「脇役の一流」宮本 本拠地神宮で2000安打達成

[ 2012年5月5日 06:00 ]

<ヤ・広>2回無死一塁、通算2000本安打を達成した宮本(中央)はナインから花束を贈られる

セ・リーグ ヤクルト8-4広島

(5月4日 神宮)
 超満員の神宮で決めた!ヤクルトの宮本慎也内野手(41)は4日、広島戦の2回に中前打を放ち史上40人目となる通算2000安打を達成した。41歳5カ月での到達は落合博満の41歳4カ月を上回る最年長記録。大学卒で社会人を経た選手では同じヤクルトの古田敦也に続いて2人目となった。「守備の人」から年齢を重ねるごとに打撃技術を進化させていった遅咲きの2000本打者。脇役の道を歩んできた男が大きな金字塔を打ち立てた。

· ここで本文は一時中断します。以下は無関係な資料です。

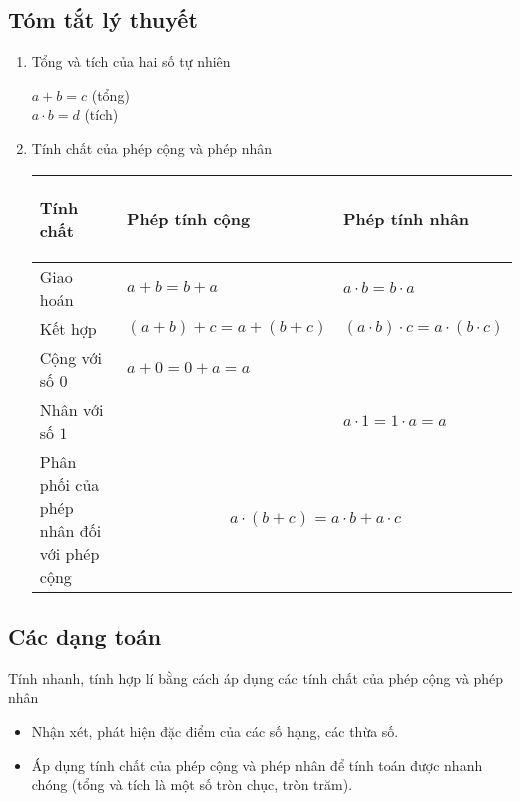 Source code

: \subsection{Tóm tắt lý thuyết}
\begin{enumerate}
	\item Tổng và tích của hai số tự nhiên
			\begin{center}
				$a + b = c$ (tổng)\\
				$a \cdot b = d$ (tích)
			\end{center}
	\item Tính chất của phép cộng và phép nhân
			\begin{center}
				\begin{tabular}{|m{5cm}|m{5cm}|m{5cm}|}
					\hline
					\begin{center} \textbf{Tính chất} \end{center} & \begin{center} \textbf{Phép tính cộng}  \end{center} & \begin{center} \textbf{Phép tính nhân}	\end{center}\\
					\hline
					Giao hoán & $a + b = b + a$ & $a \cdot b = b \cdot a$\\
					\hline
					Kết hợp & $(a + b) + c = a + (b + c)$ & $(a \cdot b) \cdot c = a \cdot (b \cdot c)$\\
					\hline
					Cộng với số $0$ & $a + 0 = 0 + a = a$ & \\
					\hline
					Nhân với số $1$ & & $a \cdot 1 = 1 \cdot a = a$\\
					\hline
					Phân phối của phép nhân đối với phép cộng & \multicolumn{2}{|c|}{$a \cdot (b + c) = a \cdot b + a \cdot c$}\\
					\hline
				\end{tabular}
			\end{center}
\end{enumerate}
\subsection{Các dạng toán}
	\begin{dang}{Tính nhanh, tính hợp lí bằng cách áp dụng các tính chất của phép cộng và phép nhân}
		\begin{itemize}
			\item Nhận xét, phát hiện đặc điểm của các số hạng, các thừa số.
			\item Áp dụng tính chất của phép cộng và phép nhân để tính toán được nhanh chóng (tổng và tích là một số tròn chục, tròn trăm).
		\end{itemize}
	\end{dang}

 小雨が降る神宮。鋭いゴロの打球が中堅へ抜けていった。プロ18年目、1976試合目でたどり着いた通算2000安打。満員の3万3866人で埋まったスタンドから大歓声が湧き起こる中、宮本は一塁ベース上で両手を上げた。

 「ホッとしました。神宮で打てて幸せ。下が濡れていたので、投手の足元を狙ってセンター返し。基本通りできた」。

 王手をかけてから2試合目。2回無死一塁の第1打席で、1ボールから福井の137キロの外角低めの直球をはじき返した。大台に残り25本で臨んだシーズン。「10本を切ってからは普通の精神状態じゃなかった」と言うが、宮本らしい単打で決めた。ヤクルトの選手が神宮で2000安打を達成するのは初めてだ。

 会見では自分のことを何度も「脇役」と言った。1メートル76と決して体格に恵まれたわけではない。本塁打があるわけでも、足が速いわけでもない。「まあ、脇役の一流にはなれているかと思いますけど…」と笑う。通算犠打は史上3位の391。制約の多い打順を任されることが多い中で安打を積み重ねていった。「主軸の方が2000本という数字(を達成する)と思っていたから、ここ2年くらいまで意識はなかった」とかみしめた。

 「脇役」から「脇役の一流」へ――。宮本の野球人生を支えてきたのは、強烈なキャプテンシーだ。常に考える。そしてナインの手抜きを許さない。優勝争いをした昨季は緩慢プレーをした中心選手の青木(現ブルワーズ)を叱責(しっせき)したこともあった。根本にあるのは優しさだ。

 座右の銘は「球道即人道」。PL学園の部訓だ。「野球と人生。どちらかを怠ると、どちらもダメになる」。だから若手には口を酸っぱくして言う。「日常生活から目配り、気配りをしろ」。例えば、電車に乗る。人の動きを観察する。次の動作はどうかを予測する。お年寄りには席を譲る。人間力、洞察力を磨く。一手先を読むことは野球にも通じると考える。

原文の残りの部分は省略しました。